Update on resveratrol



Also that year, Buonocore et al. conducted a placebo-controlled, double-blind study in 50 subjects that revealed the antiaging efficacy of a dietary nutraceutical blend of resveratrol and procyanidin. Specifically, skin moisturization and elasticity improved while wrinkle depth and skin roughness lessened after 60 days of treatment.30

In a 2013 in vitro study of the skin permeation kinetics of polyphenols using diffusion cells via ex vivo pig skin and a cellulose membrane, Zillich et al. showed that several polyphenols, including resveratrol, epigallocatechin gallate, quercetin, rutin, and protocatechuic acid formulated in oil-in-water emulsions could permeate the stratum corneum and were identified in the epidermis and dermis. The team concluded that their findings validate the use of polyphenols as active ingredients in antiaging products.31

In 2014, Farris et al. found that the topical application of resveratrol in a proprietary blend (1% resveratrol, 0.5% baicalin, 1% vitamin E) yielded a statistically significant amelioration of fine lines and wrinkles, hyperpigmentation, radiance, as well as skin roughness, firmness, elasticity, and laxity in a small study over 12 weeks.32

Skin lightening

Resveratrol has also been used as a promising topical treatment for hyperpigmentation disorders.33 The compound has been shown to work synergistically with 4-n-butylresorcinol (a derivative of resorcinol, one of the main phenols found in argan oil) to reduce tyrosinase levels and significantly diminish melanin synthesis, more effectively than either compound alone.34 In 2012, Franco et al. observed that resveratrol can inhibit tyrosinase but it does not sufficiently suppress melanin production to justify its use as a lone skin-whitening agent in pharmaceutical formulations, but warrants attention as a coadjuvant for treating hyperpigmentation.35 The skin-lightening capacity of resveratrol supported by a 2013 study in which 52 medicinal plants grown in Korea were tested for human tyrosinase activity and the dried stems of the grape tree V. vinifera were found to potently suppress human tyrosinase, and more effectively than arbutin.36 It is worth noting that resveratrol, through its antioxidant activity and possible inhibitory effect on cytochrome P450 2E1 expression, has been shown to protect mouse primary hepatocytes from hydroquinone-induced cytotoxicity.37 Also, J.M. Galgut and S.A. Ali, noted the gathering of pigment cells and resultant skin lightening from the effects of topical ethanolic extract of Arachis hypogaea (peanuts, which contain half the resveratrol of red wine) on the tail melanophores of tadpole Bufo melanostictus, concluding that resveratrol merits attention for potential clinical use as a nontoxic melanolytic agent to treat hyperpigmentation.38,34


Resveratrol is considered an emerging agent in the topical armamentarium for treating acne.39 In a single-blind pilot study in 2011, Fabbrocini et al. investigated the potential therapeutic impact of resveratrol on 20 patients with acne.

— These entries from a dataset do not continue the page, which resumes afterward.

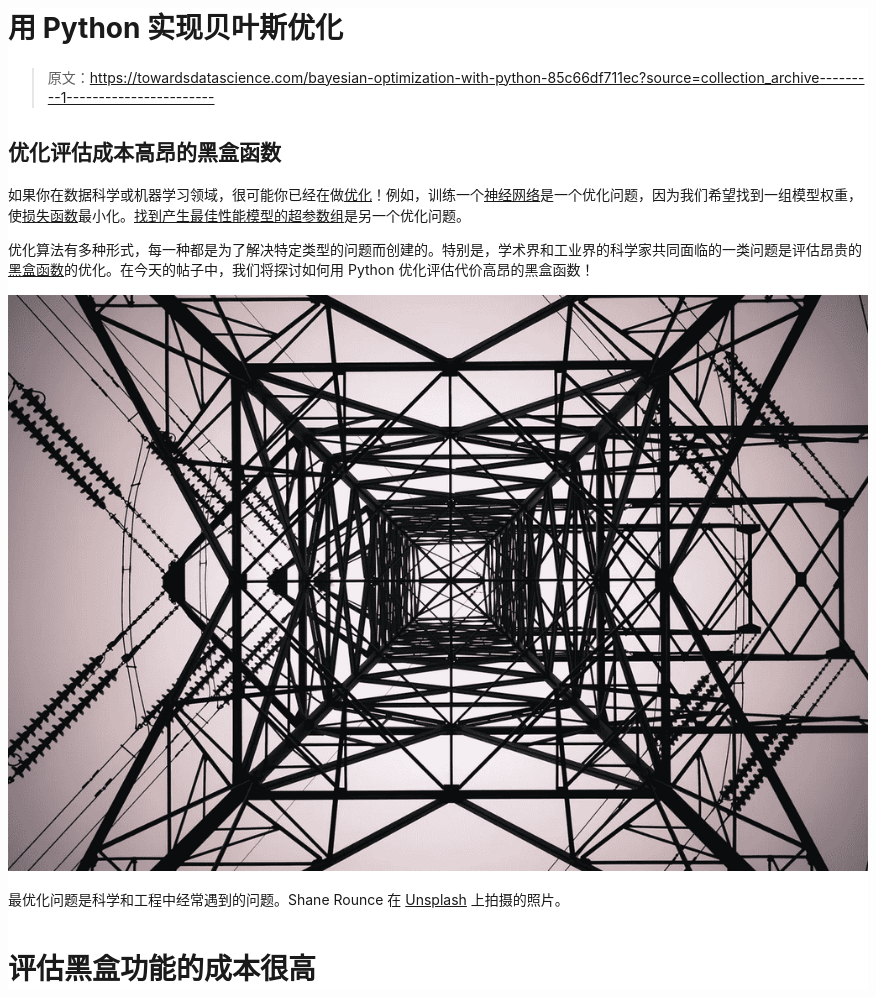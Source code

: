 # 用 Python 实现贝叶斯优化

> 原文：<https://towardsdatascience.com/bayesian-optimization-with-python-85c66df711ec?source=collection_archive---------1----------------------->

## 优化评估成本高昂的黑盒函数

如果你在数据科学或机器学习领域，很可能你已经在做[优化](https://en.wikipedia.org/wiki/Mathematical_optimization)！例如，训练一个[神经网络](https://en.wikipedia.org/wiki/Neural_network)是一个优化问题，因为我们希望找到一组模型权重，使[损失函数](https://en.wikipedia.org/wiki/Loss_function)最小化。[找到产生最佳性能模型的超参数组](https://en.wikipedia.org/wiki/Hyperparameter_optimization)是另一个优化问题。

优化算法有多种形式，每一种都是为了解决特定类型的问题而创建的。特别是，学术界和工业界的科学家共同面临的一类问题是评估昂贵的[黑盒函数](https://en.wikipedia.org/wiki/Black_box)的优化。在今天的帖子中，我们将探讨如何用 Python 优化评估代价高昂的黑盒函数！

![](img/1a85d3d3737eef2b5a17586fe303daf4.png)

最优化问题是科学和工程中经常遇到的问题。Shane Rounce 在 [Unsplash](https://unsplash.com/?utm_source=unsplash&utm_medium=referral&utm_content=creditCopyText) 上拍摄的照片。

# 评估黑盒功能的成本很高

A resveratrol-containing hydrogel was applied daily on the right side of the face for 60 days, with the left side receiving the hydrogel vehicle as control. No adverse effects were reported and all patients were satisfied with the treatment. Researchers reported a 53.75 % mean reduction in the Global Acne Grading System score on the resveratrol-treated sides and a 6.10 % decrease on the control sides. Histologic analysis revealed a statistically significant reduction of lesions in areas treated with resveratrol (66.7 % mean reduction in the average area of microcomedones on the resveratrol-treated sides vs. 9.7% reduction on the control sides).40

A 2015 comprehensive literature review of randomized clinical trials and controlled trials by Dall’oglio et al. found that cosmetics with antimicrobial and anti-inflammatory ingredients, including resveratrol, may accelerate acne resolution.41

Significantly, resveratrol is one of the novel acne treatments considered to have little potential for susceptibility to antibiotic resistance to Propionibacterium acnes.42


In a small 2013 study by Ferzli et al., 16 subjects with erythema applied a formulation containing resveratrol, green tea polyphenols, and caffeine twice daily to the whole face. Clinical photographs and spectrally enhanced images taken before treatment and every 2 weeks through 3 months were assessed. The investigators reported that improvement was seen in 16 of 16 clinical images and 13 of 16 spectrally enhanced images. Erythema reduction was observable by 6 weeks of treatment, and no adverse effects were observed.43


Resveratrol is emerging as a compound with the potential to deliver significant health benefits, particularly in terms of photoprotective, cancer preventive, and cardioprotective activity. While there are 2 strong decades of research, more is necessary to elucidate the full potential of resveratrol as a first-line dermatologic therapy. Preclinical data do support the use of resveratrol in various product types (e.g., emollients, patches, sunscreens, and additional skin care products) intended to prevent skin cancer or to prevent or treat other conditions caused or exacerbated by solar exposure, such as photoaging. I look forward to seeing clinical evidence of the efficacy of topically applied resveratrol.